Quantum Computing is a computing model that is different from classical computing. In the 1970s and 1980s, with the development of quantum mechanics, the need to observe and simulate quantum systems was raised, and the idea of building "quantum computers" that follow the principles of quantum mechanics rather than those of classical physics was born.

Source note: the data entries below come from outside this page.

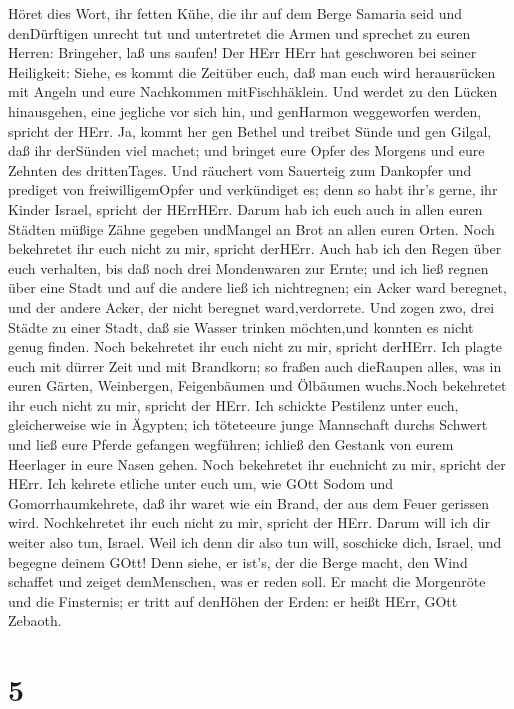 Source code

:  Höret dies Wort, ihr fetten Kühe, die ihr auf dem Berge
Samaria seid und denDürftigen unrecht tut und untertretet die Armen und
sprechet zu euren Herren: Bringeher, laß uns saufen!  Der
HErr HErr hat geschworen bei seiner Heiligkeit: Siehe, es kommt die
Zeitüber euch, daß man euch wird herausrücken mit Angeln und eure
Nachkommen mitFischhäklein.  Und werdet zu den Lücken
hinausgehen, eine jegliche vor sich hin, und genHarmon weggeworfen
werden, spricht der HErr.  Ja, kommt her gen Bethel und
treibet Sünde und gen Gilgal, daß ihr derSünden viel machet; und bringet
eure Opfer des Morgens und eure Zehnten des drittenTages. 
Und räuchert vom Sauerteig zum Dankopfer und prediget von
freiwilligemOpfer und verkündiget es; denn so habt ihr's gerne, ihr
Kinder Israel, spricht der HErrHErr.  Darum hab ich euch
auch in allen euren Städten müßige Zähne gegeben undMangel an Brot an
allen euren Orten. Noch bekehretet ihr euch nicht zu mir, spricht
derHErr.  Auch hab ich den Regen über euch verhalten, bis
daß noch drei Mondenwaren zur Ernte; und ich ließ regnen über eine Stadt
und auf die andere ließ ich nichtregnen; ein Acker ward beregnet, und
der andere Acker, der nicht beregnet ward,verdorrete.  Und
zogen zwo, drei Städte zu einer Stadt, daß sie Wasser trinken
möchten,und konnten es nicht genug finden. Noch bekehretet ihr euch
nicht zu mir, spricht derHErr.  Ich plagte euch mit dürrer
Zeit und mit Brandkorn; so fraßen auch dieRaupen alles, was in euren
Gärten, Weinbergen, Feigenbäumen und Ölbäumen wuchs.Noch bekehretet ihr
euch nicht zu mir, spricht der HErr.  Ich schickte
Pestilenz unter euch, gleicherweise wie in Ägypten; ich töteteeure junge
Mannschaft durchs Schwert und ließ eure Pferde gefangen wegführen;
ichließ den Gestank von eurem Heerlager in eure Nasen gehen. Noch
bekehretet ihr euchnicht zu mir, spricht der HErr.  Ich
kehrete etliche unter euch um, wie GOtt Sodom und Gomorrhaumkehrete, daß
ihr waret wie ein Brand, der aus dem Feuer gerissen wird. Nochkehretet
ihr euch nicht zu mir, spricht der HErr.  Darum will ich
dir weiter also tun, Israel. Weil ich denn dir also tun will, soschicke
dich, Israel, und begegne deinem GOtt!  Denn siehe, er
ist's, der die Berge macht, den Wind schaffet und zeiget demMenschen,
was er reden soll. Er macht die Morgenröte und die Finsternis; er tritt
auf denHöhen der Erden: er heißt HErr, GOtt Zebaoth.

\hypertarget{section-4}{%
\section{5}\label{section-4}}

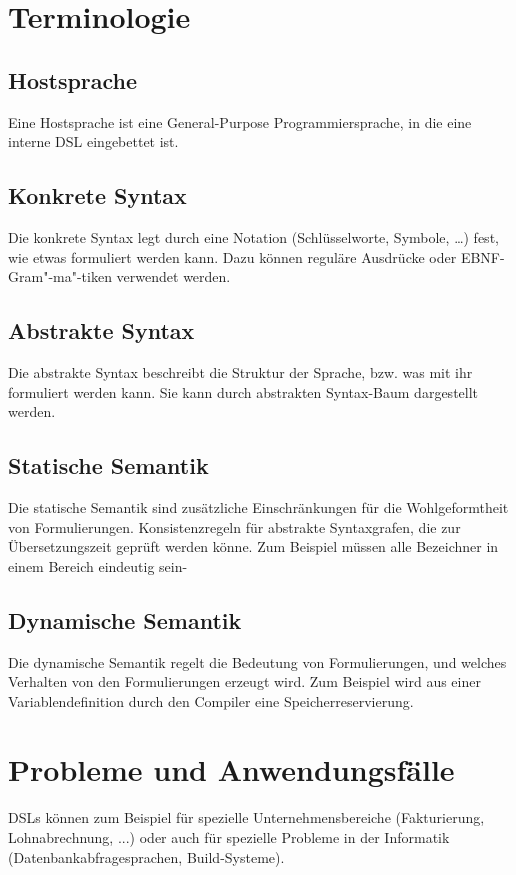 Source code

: \documentclass[../InterneDSLs.tex]{subfiles}
\begin{document}
\section{Terminologie}

\subsection{Hostsprache}
Eine Hostsprache ist eine General-Purpose Programmiersprache, in die eine interne DSL eingebettet ist.

\subsection{Konkrete Syntax}
Die konkrete Syntax legt durch eine Notation (Schlüsselworte, Symbole, \ldots) fest, wie etwas formuliert werden kann. Dazu können reguläre Ausdrücke oder EBNF-Gram"-ma"-tiken verwendet werden.

\subsection{Abstrakte Syntax}
Die abstrakte Syntax beschreibt die Struktur der Sprache, bzw. was mit ihr formuliert werden kann. Sie kann durch abstrakten Syntax-Baum dargestellt werden.

\subsection{Statische Semantik}
Die statische Semantik sind zusätzliche Einschränkungen für die Wohlgeformtheit von Formulierungen. Konsistenzregeln für abstrakte Syntaxgrafen, die zur Übersetzungszeit geprüft werden könne. Zum Beispiel müssen alle Bezeichner in einem Bereich eindeutig sein-

\subsection{Dynamische Semantik}
Die dynamische Semantik regelt die Bedeutung von Formulierungen, und welches Verhalten von den Formulierungen erzeugt wird. Zum Beispiel wird aus einer Variablendefinition durch den Compiler eine Speicherreservierung.


\section{Probleme und Anwendungsfälle}
DSLs können zum Beispiel für spezielle Unternehmensbereiche (Fakturierung, Lohnabrechnung, ...) oder auch für spezielle Probleme in der Informatik (Datenbankabfragesprachen, Build-Systeme).
\end{document}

Quantum Algorithm refers to algorithm that runs on a realistic model of quantum computing. Quantum algorithms often take advantage of the quantum superposition and entanglement properties of quantum computing to achieve speedups over classical algorithms for specific tasks. The most famous examples include the quantum algorithm for prime factorisation of large numbers proposed by Shor in 1994 [1], the quantum algorithm for unordered list search proposed by Grover in 1996 [2], and the quantum simulation algorithm introduced in this issue of the Notebook.

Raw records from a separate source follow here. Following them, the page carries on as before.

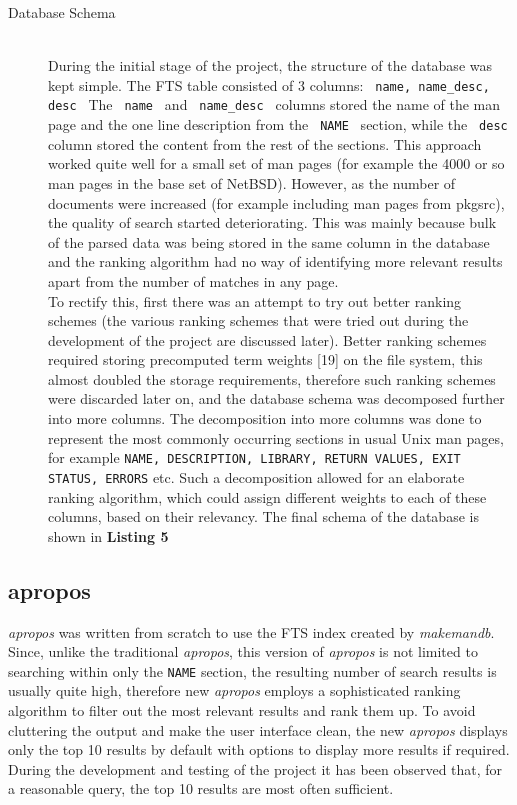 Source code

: \documentclass[letterpaper,twocolumn,10pt]{article}
\begin{document}
\begin{description}
\item[Database Schema] \hfill \\
During the initial stage of the project, the structure of the database was kept
simple. The FTS table consisted of 3 columns:
{\tt
name, name\_desc, desc
}
The
{\tt
name
}
and
{\tt
name\_desc
}
columns stored the name of the man page and the one line description from the
{\tt
NAME
}
section, while the
{\tt
desc
}
column stored the content from the rest of the sections. This approach worked
quite well for a small set of man pages (for example the 4000 or so man pages in
the base set of NetBSD). However, as the number of documents were increased (for example including man pages from pkgsrc), the quality of search started deteriorating. This was mainly because bulk of the parsed data was being stored
in the same column in the database and the ranking algorithm had no way of
identifying more relevant results apart from the number of matches in any page. \\

To rectify this, first there was an attempt to try out better ranking schemes
(the various ranking schemes that were tried out during the development of the
project are discussed later). Better ranking schemes required storing precomputed
term weights [19] on the file system, this almost doubled the storage requirements, therefore such ranking schemes were discarded later on, and the
database schema was decomposed further into more columns. The decomposition into
more columns was done to represent the most commonly occurring sections in usual Unix man pages, for example
{\tt NAME, DESCRIPTION, LIBRARY, RETURN VALUES, EXIT STATUS, ERRORS}
etc. Such a decomposition allowed for an elaborate ranking algorithm, which could
assign different weights to each of these columns, based on their relevancy. The
final schema of the database is shown in {\bf Listing 5}
\end{description}

\subsection{apropos}
\textit{apropos} was written from scratch to use the FTS index created by
\textit{makemandb}. Since, unlike the traditional \textit{apropos}, this version
of \textit{apropos} is not limited to searching within only the {\tt NAME}
section, the resulting
number of search results is usually quite high, therefore new \textit{apropos}
employs a
sophisticated ranking algorithm to filter out the most relevant results and rank
them up. To avoid cluttering the output and make the user interface clean, the
new \textit{apropos} displays only the top 10 results by default with options
to display more results if required. During the development and testing of the
project it has been observed that, for a reasonable query, the top 10 results
are most often sufficient. \\
\end{document}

Quantum Simulation Algorithm dates back to 1982 [3], when Feynman, in his talk "Simulating Physics with Computers", suggested that it was inherently difficult to simulate the evolution of quantum systems using classical computers, and that using "quantum computers" to do so might be a viable path. In 1996, Seth Lloyd proposed the first explicit algorithm based on the Product Formula [4]. Since then, more quantum simulation algorithms have emerged, with applications ranging from quantum field theory to quantum chemistry and condensed matter physics.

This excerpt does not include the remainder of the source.